Need to do more against Haqqani network: US
31 August, 2012
WASHINGTON: Reiterating its "do more" mantra, the US has said it is looking to work with Pakistan for action against Haqqani network.
Victoria Nuland, spokesperson for the US State Department, said during a briefing that there was a need for the US and Pakistan to act together against the threat posed by Haqqani network.
"We continue to try to strengthen the work we do together against the Haqqani network. Our view remains that we can and should be doing more together, and we are looking forward to being able to do that," Nuland said. She was, however, appreciative of the counterterrorism cooperation between the two countries moving forward after having remained troublesome during the previous year.
"With regard to our larger counterterrorism work with the government of Pakistan, we, as you know, are encouraged that the GLOCs are now open, that we are able to work well together on moving cargo," she pointed out.
The spokesperson was also questioned about the recently updated travel warning for Pakistan. She termed it a routine practice based on the information received from the ground.
"The latest update includes information about some of the attacks that we've seen, including the April explosion in Lahore and the suicide attack in Karachi," she explained. Nuland, in response to another question, disagreed that the travel warning had anything to do with the anniversary of 9/11 attacks approaching next month.
"It doesn't have anything to do with September 11. It just has to do with regular updating based on information on the ground. So it's just appropriate that we would keep that up-to-date based on events," she asserted.

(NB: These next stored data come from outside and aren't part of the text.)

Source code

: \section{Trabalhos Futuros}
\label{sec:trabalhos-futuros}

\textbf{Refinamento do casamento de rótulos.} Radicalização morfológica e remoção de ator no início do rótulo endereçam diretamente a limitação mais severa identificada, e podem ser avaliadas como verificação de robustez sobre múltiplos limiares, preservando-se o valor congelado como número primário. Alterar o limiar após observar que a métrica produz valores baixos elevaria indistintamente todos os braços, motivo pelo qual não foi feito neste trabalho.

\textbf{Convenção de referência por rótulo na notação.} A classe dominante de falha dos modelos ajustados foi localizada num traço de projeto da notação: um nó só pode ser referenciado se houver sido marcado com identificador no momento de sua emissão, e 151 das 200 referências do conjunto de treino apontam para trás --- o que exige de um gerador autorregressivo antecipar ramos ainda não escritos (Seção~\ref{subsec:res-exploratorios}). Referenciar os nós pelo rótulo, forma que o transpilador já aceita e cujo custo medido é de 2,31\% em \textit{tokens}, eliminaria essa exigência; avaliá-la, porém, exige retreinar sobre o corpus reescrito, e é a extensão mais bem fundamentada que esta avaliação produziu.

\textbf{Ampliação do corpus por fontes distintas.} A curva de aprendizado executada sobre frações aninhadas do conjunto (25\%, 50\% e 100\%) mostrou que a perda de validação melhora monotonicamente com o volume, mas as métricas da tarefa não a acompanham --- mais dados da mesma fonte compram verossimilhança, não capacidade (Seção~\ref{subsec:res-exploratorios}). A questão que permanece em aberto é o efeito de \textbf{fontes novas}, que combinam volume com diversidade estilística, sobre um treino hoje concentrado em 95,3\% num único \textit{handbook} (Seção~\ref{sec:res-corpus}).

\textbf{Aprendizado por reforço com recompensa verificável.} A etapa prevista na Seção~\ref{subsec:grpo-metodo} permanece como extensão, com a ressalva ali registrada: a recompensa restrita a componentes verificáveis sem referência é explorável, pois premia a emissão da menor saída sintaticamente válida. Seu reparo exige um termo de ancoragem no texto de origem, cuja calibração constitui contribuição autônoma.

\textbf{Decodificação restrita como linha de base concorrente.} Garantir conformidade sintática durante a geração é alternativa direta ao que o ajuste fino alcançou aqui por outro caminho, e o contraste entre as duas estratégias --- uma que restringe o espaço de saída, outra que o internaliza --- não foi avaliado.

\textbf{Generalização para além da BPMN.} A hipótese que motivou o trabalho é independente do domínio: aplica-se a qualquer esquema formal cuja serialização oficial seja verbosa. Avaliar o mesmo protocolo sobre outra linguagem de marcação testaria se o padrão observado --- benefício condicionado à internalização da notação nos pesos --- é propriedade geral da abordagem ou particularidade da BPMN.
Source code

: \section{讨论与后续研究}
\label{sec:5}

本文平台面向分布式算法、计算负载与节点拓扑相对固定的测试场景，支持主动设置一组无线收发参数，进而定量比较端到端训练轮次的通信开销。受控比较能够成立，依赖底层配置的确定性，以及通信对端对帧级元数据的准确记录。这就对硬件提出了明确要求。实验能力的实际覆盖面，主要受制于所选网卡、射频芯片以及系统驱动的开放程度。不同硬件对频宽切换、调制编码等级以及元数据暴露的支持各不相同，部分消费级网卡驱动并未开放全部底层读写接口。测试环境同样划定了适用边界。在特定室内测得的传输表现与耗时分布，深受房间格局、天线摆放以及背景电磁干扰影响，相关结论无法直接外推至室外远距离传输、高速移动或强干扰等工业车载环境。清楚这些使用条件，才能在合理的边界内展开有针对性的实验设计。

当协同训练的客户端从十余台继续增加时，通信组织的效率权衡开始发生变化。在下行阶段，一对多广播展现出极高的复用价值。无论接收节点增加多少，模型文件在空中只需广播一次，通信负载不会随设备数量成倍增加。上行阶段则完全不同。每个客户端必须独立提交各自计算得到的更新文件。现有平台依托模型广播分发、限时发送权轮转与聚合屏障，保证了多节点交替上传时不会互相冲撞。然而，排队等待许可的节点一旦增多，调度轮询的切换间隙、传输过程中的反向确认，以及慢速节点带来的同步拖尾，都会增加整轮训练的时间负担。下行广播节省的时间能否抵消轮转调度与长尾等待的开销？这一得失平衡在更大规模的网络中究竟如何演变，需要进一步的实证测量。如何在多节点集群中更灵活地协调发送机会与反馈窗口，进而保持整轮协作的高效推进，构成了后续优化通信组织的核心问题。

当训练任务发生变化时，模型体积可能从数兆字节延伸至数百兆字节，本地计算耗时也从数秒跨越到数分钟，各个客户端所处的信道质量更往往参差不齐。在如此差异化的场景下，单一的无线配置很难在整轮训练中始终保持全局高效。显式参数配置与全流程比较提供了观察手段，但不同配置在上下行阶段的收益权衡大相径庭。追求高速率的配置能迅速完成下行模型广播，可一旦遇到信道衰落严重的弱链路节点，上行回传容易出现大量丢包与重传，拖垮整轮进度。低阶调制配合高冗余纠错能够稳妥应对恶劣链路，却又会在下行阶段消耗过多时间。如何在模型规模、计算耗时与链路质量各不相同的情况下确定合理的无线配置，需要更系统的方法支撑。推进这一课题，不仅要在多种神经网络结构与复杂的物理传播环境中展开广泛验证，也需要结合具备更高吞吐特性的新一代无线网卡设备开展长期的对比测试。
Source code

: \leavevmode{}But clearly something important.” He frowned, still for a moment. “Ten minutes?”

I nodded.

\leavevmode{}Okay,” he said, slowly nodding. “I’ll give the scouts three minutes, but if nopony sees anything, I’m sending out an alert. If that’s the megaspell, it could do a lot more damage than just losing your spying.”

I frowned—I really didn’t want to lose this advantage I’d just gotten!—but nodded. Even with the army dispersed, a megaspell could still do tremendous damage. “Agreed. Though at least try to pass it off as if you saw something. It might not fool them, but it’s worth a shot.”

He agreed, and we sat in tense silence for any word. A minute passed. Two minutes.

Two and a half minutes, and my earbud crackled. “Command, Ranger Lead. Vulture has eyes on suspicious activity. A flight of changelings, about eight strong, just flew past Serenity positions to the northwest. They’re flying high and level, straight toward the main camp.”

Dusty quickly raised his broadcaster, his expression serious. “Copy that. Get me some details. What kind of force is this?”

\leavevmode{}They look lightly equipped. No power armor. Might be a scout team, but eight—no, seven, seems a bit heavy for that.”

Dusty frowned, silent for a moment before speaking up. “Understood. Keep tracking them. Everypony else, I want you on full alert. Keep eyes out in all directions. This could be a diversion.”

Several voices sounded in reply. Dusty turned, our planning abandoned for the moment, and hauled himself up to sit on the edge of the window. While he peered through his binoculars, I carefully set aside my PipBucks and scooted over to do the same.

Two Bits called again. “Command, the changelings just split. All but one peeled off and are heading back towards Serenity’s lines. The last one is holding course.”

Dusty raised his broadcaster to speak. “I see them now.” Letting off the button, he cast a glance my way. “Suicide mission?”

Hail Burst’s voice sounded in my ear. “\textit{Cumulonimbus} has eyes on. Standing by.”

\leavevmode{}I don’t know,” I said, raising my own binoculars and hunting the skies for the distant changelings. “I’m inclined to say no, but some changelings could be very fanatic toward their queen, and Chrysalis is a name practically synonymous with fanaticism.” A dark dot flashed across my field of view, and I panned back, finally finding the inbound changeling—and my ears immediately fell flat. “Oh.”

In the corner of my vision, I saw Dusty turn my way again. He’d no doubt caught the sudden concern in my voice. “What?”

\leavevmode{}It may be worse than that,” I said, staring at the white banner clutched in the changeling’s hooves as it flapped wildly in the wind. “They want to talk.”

On the reports that Afghan President Hamid Karzai had shuffled some top defence and intelligence officials, she said the US government will wait for the formal announcement. "As far as I know, he hasn't actually announced any appointments yet. So I think we will await that. It's obviously his sovereign right to shuffle his government, and we will look forward to working with whomever is named," she said.
In another briefing, White House spokesman Jay Carney also played down the significance of the changes in Afghanistan.